Strongly underestimated Sources of Methane: Water Bodies in the Amazon Rainforest
Comprehensive aircraft measurements reveal that methane emissions from Amazon wetlands are significantly higher than previously estimated.
In a nutshell:
- Rivers are a major source: Emissions of the highly potent greenhouse gas methane in areas along rivers and tributaries are up to four times higher than previously calculated.
- Discrepancy between model and measurement: The largest discrepancies between model predictions and measurements occur in large river deltas, reservoirs, and regularly flooded areas across the Amazon Basin. In river deltas alone, methane emissions were underestimated by up to 26%.
- For reliable climate projections: The findings underscore the need to strengthen observational infrastructure in tropical regions and to calibrate climate models with real-world measurements.
Methane (CH4) is a potent greenhouse gas whose concentration in the atmosphere has risen sharply in recent decades. Wetlands are the largest natural source of methane to the atmosphere, but large uncertainties remain about how much methane comes from wetlands and how these emissions may be increasing in response to a changing climate. Tropical wetlands, including in the Amazon, produce substantial amounts of methane, but accurately estimating their emissions sources and magnitudes remains difficult. One reason is the lack of measurement data, especially in the tropics, where extensive cloud cover interferes with satellite observations and ground-based measurements are sparse.
An international research team led by the Max Planck Institute for Chemistry has now determined, using aircraft measurements, that actual emissions in the Amazon region were significantly higher than those estimated by climate and Earth system models. In certain areas, methane emissions are even four times higher than previously calculated. The findings, published in the journal Geophysical Research Letters, have important implications for the accuracy of climate projections.
Established models are reaching their limits
“The discrepancies between model calculations and reality motivated me to find out where the missing methane comes from,” says Linda Ort of the Max Planck Institute for Chemistry. The atmospheric chemist and lead author of the study notes that at altitudes of six kilometers or higher, the measured and modeled data align quite well. However, the closer to the Earth’s surface, the greater the discrepancy became.
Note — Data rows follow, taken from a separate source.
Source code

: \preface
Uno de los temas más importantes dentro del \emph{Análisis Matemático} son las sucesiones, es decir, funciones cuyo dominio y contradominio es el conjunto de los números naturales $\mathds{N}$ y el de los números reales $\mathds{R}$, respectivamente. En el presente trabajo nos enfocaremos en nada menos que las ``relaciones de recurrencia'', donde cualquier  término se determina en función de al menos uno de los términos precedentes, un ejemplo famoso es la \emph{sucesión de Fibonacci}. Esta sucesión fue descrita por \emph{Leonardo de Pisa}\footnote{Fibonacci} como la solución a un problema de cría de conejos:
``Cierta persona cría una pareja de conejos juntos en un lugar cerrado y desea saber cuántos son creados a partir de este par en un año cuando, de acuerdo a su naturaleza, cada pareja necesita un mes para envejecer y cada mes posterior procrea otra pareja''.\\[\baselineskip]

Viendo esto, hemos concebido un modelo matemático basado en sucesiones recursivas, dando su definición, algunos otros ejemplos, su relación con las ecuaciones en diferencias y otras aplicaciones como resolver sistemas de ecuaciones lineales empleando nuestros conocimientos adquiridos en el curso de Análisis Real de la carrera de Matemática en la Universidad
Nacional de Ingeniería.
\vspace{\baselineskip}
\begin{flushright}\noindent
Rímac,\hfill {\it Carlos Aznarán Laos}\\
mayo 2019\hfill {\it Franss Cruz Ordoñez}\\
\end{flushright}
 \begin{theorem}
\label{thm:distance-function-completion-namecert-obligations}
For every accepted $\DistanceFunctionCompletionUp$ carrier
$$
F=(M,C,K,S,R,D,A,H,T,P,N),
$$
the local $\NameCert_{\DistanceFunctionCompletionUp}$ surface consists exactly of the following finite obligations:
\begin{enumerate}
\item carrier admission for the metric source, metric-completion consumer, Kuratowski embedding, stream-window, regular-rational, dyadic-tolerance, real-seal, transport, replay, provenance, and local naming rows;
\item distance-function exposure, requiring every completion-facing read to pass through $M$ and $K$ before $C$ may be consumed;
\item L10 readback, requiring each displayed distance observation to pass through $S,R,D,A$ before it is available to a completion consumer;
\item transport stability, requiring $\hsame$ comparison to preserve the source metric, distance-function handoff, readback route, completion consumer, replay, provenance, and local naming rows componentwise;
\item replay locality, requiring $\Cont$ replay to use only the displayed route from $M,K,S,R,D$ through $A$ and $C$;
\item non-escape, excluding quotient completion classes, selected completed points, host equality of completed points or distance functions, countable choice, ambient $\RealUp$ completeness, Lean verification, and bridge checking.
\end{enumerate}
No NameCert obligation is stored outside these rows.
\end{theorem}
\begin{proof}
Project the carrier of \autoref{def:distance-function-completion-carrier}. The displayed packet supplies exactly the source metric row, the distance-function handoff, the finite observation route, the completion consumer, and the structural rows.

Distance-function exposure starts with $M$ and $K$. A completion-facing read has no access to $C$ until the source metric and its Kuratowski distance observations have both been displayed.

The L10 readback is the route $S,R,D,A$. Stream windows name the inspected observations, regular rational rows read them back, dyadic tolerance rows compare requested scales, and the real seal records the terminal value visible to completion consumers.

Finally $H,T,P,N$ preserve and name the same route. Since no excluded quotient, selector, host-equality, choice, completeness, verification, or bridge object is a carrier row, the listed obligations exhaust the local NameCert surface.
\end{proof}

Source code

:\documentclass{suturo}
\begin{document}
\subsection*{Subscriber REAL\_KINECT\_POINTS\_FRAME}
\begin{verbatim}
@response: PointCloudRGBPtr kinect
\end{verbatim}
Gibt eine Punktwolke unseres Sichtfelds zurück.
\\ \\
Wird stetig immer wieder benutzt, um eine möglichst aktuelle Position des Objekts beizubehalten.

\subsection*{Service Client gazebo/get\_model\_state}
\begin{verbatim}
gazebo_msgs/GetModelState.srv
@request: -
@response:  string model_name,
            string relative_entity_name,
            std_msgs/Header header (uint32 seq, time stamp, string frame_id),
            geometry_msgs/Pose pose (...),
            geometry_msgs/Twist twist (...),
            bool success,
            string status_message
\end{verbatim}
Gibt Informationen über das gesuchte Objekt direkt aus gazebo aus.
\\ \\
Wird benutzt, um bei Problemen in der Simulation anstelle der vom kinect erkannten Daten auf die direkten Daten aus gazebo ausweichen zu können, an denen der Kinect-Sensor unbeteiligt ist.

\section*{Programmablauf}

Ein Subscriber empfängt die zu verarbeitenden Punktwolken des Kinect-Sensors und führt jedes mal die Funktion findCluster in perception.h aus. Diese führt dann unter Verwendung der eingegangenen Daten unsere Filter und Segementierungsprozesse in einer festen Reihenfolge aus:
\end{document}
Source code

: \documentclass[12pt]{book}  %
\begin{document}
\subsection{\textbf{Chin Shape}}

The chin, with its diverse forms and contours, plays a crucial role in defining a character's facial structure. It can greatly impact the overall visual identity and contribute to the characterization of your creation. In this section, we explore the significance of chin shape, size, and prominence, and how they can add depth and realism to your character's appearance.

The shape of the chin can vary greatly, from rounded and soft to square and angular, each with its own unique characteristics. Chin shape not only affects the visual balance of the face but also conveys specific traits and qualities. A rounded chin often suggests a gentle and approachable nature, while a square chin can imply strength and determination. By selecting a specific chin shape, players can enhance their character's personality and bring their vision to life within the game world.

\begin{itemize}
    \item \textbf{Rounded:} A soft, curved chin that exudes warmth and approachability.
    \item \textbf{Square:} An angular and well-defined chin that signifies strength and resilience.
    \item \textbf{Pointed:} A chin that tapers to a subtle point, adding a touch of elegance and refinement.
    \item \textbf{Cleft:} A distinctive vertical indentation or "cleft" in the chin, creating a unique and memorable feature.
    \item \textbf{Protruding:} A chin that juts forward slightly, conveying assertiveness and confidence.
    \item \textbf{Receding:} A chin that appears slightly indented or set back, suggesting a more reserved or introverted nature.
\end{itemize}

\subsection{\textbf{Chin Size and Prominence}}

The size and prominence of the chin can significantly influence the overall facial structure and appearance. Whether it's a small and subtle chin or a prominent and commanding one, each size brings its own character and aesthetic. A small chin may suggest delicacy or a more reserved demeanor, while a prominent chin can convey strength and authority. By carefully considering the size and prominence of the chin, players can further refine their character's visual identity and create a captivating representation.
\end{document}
On average, the measured methane levels were about twice as high above the background level as the corresponding model values.
At the time of the measurements in December 2022 and January 2023, the background level in the atmosphere was about 1,907 parts per billion (ppb), but it has risen again since then. The unit ppb (parts per billion) is used to precisely describe very low mixing ratios, such as those found in trace gases in the atmosphere. Ort attributes this to the fact that methane mixes well in the atmosphere at high altitudes and the models accurately represent the transport of air masses and mixing effects. However, the models fail at lower altitudes.
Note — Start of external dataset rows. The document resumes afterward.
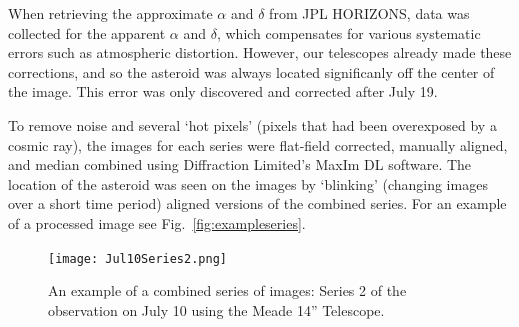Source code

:\documentclass[12pt,journal,compsoc]{IEEEtran}
\begin{document}
When retrieving the approximate $\alpha$ and $\delta$ from JPL HORIZONS, data was collected for the apparent $\alpha$ and $\delta$, which compensates for various systematic errors such as atmospheric distortion.
However, our telescopes already made these corrections, and so the asteroid was always located significanly off the center of the image.
This error was only discovered and corrected after July 19. 

To remove noise and several `hot pixels' (pixels that had been overexposed by a cosmic ray), the images for each series were flat-field corrected, manually aligned, and median combined using Diffraction Limited's MaxIm DL software.
The location of the asteroid was seen on the images by `blinking' (changing images over a short time period) aligned versions of the combined series.
For an example of a processed image see Fig.~\ref{fig:exampleseries}.

\begin{figure}[!t]
\centering
\texttt{[image: Jul10Series2.png]}
\caption{An example of a combined series of images: Series 2 of the observation on July 10 using the Meade 14'' Telescope.\label{fig:exampleseries}}
\label{fig_sim}
\end{figure}
\end{document}
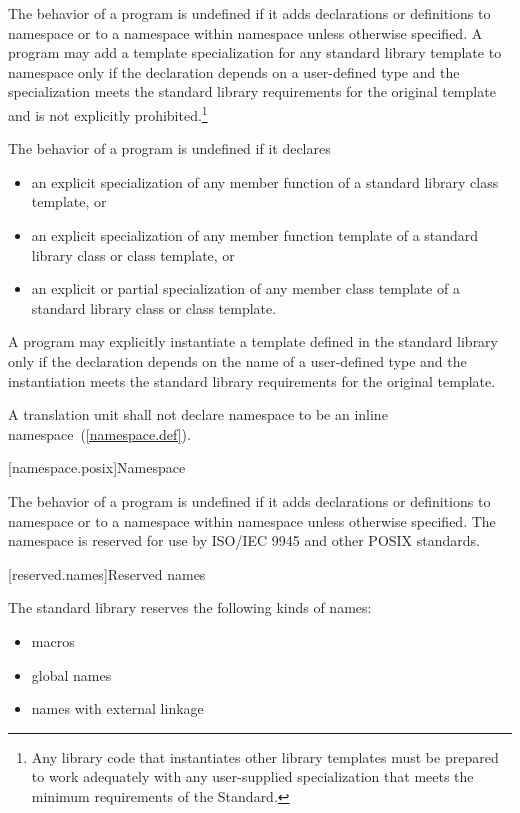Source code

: \pnum
The behavior of a \Cpp program is undefined if it adds declarations or definitions to namespace
or to a namespace within namespace
unless otherwise specified.
A program may add a template specialization for any standard library template
to namespace
 only if the declaration
depends on a user-defined type
and the specialization meets the standard library requirements
for the original template and is not explicitly prohibited.\footnote{Any
library code that instantiates other library templates
must be prepared to work adequately with any user-supplied specialization
that meets the minimum requirements of the Standard.}

\pnum
The behavior of a \Cpp program is undefined if it declares
\begin{itemize}
\item an explicit specialization of any member function of a standard
library class template, or

\item an explicit specialization of any member function template of a
standard library class or class template, or

\item an explicit or partial specialization of any member class template
of a standard library class or class template.
\end{itemize}
A program may explicitly instantiate a template defined in the standard library
only if the declaration depends on the name of a user-defined type
and the instantiation meets the standard library requirements for the
original template.

\pnum
A translation unit shall not declare namespace  to be an inline namespace~(\ref{namespace.def}).

[namespace.posix]{Namespace }

\pnum
The behavior of a \Cpp program is undefined if it adds declarations or definitions to namespace
or to a namespace within namespace
unless otherwise specified. The namespace  is reserved for use by
ISO/IEC 9945 and other POSIX standards.

[reserved.names]{Reserved names}%

\pnum
The \Cpp standard library reserves the following kinds of names:
\begin{itemize}
\item macros
\item global names
\item names with external linkage
\end{itemize}

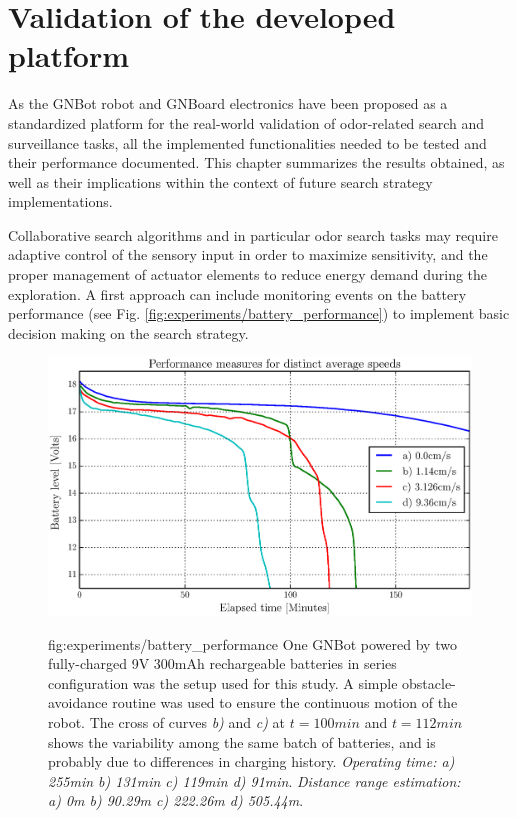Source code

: \chapter{Validation of the developed platform}
\label{chap:experiments}
\vspace{-1cm}


As the GNBot robot and GNBoard electronics have been proposed as a standardized platform for the real-world validation of odor-related search and surveillance tasks, all the implemented functionalities needed to be tested and their performance documented.
This chapter summarizes the results obtained, as well as their implications within the context of future search strategy implementations.




\label{sect:batterylife}

Collaborative search algorithms and in particular odor search tasks may require adaptive control of the sensory input in order to maximize sensitivity, and the proper management of actuator elements to reduce energy demand during the exploration.
A first approach can include monitoring events on the battery performance (see Fig. \ref{fig:experiments/battery_performance}) to implement basic decision making on the search strategy.

\begin{figure}[h!]
\centerline{\mbox{\includegraphics[width=14cm]{images/experiments/battery_performance.eps}}}
{fig:experiments/battery_performance}{
One GNBot powered by two fully-charged 9V 300mAh rechargeable batteries in series configuration was the setup used for this study. A simple obstacle-avoidance routine was used to ensure the continuous motion of the robot.
The cross of curves \emph{b)} and \emph{c)} at $t=100min$ and $t=112min$ shows the variability among the same batch of batteries, and is probably due to differences in charging history.
\emph{Operating time: a) 255min b) 131min c) 119min d) 91min}.
\emph{Distance range estimation: a) 0m b) 90.29m c) 222.26m d) 505.44m}.
}
\end{figure}




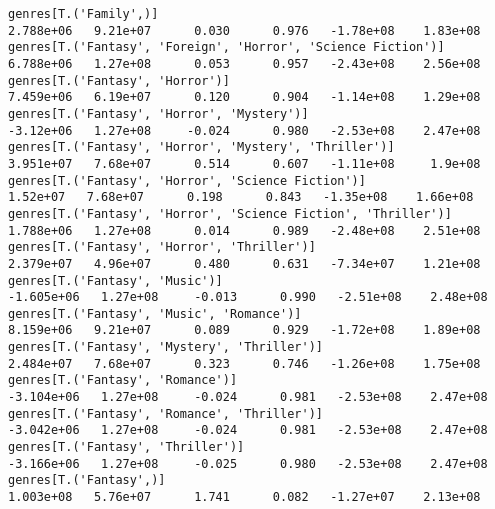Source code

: \documentclass[11pt]{article}
\begin{document}
\begin{Verbatim}[commandchars=\\\{\}]
genres[T.('Family',)]                                                                                         2.788e+06   9.21e+07      0.030      0.976   -1.78e+08    1.83e+08
genres[T.('Fantasy', 'Foreign', 'Horror', 'Science Fiction')]                                                 6.788e+06   1.27e+08      0.053      0.957   -2.43e+08    2.56e+08
genres[T.('Fantasy', 'Horror')]                                                                               7.459e+06   6.19e+07      0.120      0.904   -1.14e+08    1.29e+08
genres[T.('Fantasy', 'Horror', 'Mystery')]                                                                    -3.12e+06   1.27e+08     -0.024      0.980   -2.53e+08    2.47e+08
genres[T.('Fantasy', 'Horror', 'Mystery', 'Thriller')]                                                        3.951e+07   7.68e+07      0.514      0.607   -1.11e+08     1.9e+08
genres[T.('Fantasy', 'Horror', 'Science Fiction')]                                                             1.52e+07   7.68e+07      0.198      0.843   -1.35e+08    1.66e+08
genres[T.('Fantasy', 'Horror', 'Science Fiction', 'Thriller')]                                                1.788e+06   1.27e+08      0.014      0.989   -2.48e+08    2.51e+08
genres[T.('Fantasy', 'Horror', 'Thriller')]                                                                   2.379e+07   4.96e+07      0.480      0.631   -7.34e+07    1.21e+08
genres[T.('Fantasy', 'Music')]                                                                               -1.605e+06   1.27e+08     -0.013      0.990   -2.51e+08    2.48e+08
genres[T.('Fantasy', 'Music', 'Romance')]                                                                     8.159e+06   9.21e+07      0.089      0.929   -1.72e+08    1.89e+08
genres[T.('Fantasy', 'Mystery', 'Thriller')]                                                                  2.484e+07   7.68e+07      0.323      0.746   -1.26e+08    1.75e+08
genres[T.('Fantasy', 'Romance')]                                                                             -3.104e+06   1.27e+08     -0.024      0.981   -2.53e+08    2.47e+08
genres[T.('Fantasy', 'Romance', 'Thriller')]                                                                 -3.042e+06   1.27e+08     -0.024      0.981   -2.53e+08    2.47e+08
genres[T.('Fantasy', 'Thriller')]                                                                            -3.166e+06   1.27e+08     -0.025      0.980   -2.53e+08    2.47e+08
genres[T.('Fantasy',)]                                                                                        1.003e+08   5.76e+07      1.741      0.082   -1.27e+07    2.13e+08

\end{Verbatim}
\end{document}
A closer examination of the sources revealed that in some areas of the Amazon wetlands release up to four times more methane than previously assumed. Broken down by wetland type, the values were, for example, 26 percent higher at river deltas, 19 percent higher at reservoirs, and 13 percent higher in regularly flooded river areas.
The researchers collected their data over a two-month period between December 2022 and January 2023. This time window falls precisely during the transition from the dry season to the wet season—a phase in which biomass burning typically does not occur, meaning the measurements were not strongly impacted by human activity. While methane emissions are even higher during the actual rainy season, they are lower during the dry season, which roughly balances them out. Thus, the two months during which the measurements took place roughly correspond to the annual average of wetland emissions.
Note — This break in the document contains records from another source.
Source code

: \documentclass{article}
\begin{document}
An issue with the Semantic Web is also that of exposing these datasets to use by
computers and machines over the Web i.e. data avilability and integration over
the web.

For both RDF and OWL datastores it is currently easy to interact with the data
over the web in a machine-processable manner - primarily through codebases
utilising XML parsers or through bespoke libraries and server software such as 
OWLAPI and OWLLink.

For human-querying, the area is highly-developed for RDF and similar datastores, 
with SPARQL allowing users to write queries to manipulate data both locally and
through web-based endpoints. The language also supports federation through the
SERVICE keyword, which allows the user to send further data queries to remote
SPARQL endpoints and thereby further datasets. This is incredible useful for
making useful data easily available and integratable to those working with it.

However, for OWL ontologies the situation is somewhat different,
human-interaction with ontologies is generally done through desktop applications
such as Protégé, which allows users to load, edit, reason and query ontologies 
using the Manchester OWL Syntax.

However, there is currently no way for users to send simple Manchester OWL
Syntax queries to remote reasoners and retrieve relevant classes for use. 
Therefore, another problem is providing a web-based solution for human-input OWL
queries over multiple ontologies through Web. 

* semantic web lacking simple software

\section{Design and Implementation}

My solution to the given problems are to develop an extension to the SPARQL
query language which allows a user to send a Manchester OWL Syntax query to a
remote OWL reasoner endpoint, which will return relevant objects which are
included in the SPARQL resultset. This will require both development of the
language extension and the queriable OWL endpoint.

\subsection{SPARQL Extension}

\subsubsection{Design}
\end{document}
Extensive measurement flights between the dry and wet seasons
Using sensors aboard the HALO research aircraft, Ort and the international team measured methane concentrations at various altitudes over a vast area of the Brazilian rainforest. Flight altitudes ranged from just 200 meters above the treetops to over 14 kilometers. At more than 7,000 measurement points, the scientists collected data using an absorption spectrometer specially developed for HALO, which precisely detects the trace gas methane even at low air pressures, such as those found at high altitudes.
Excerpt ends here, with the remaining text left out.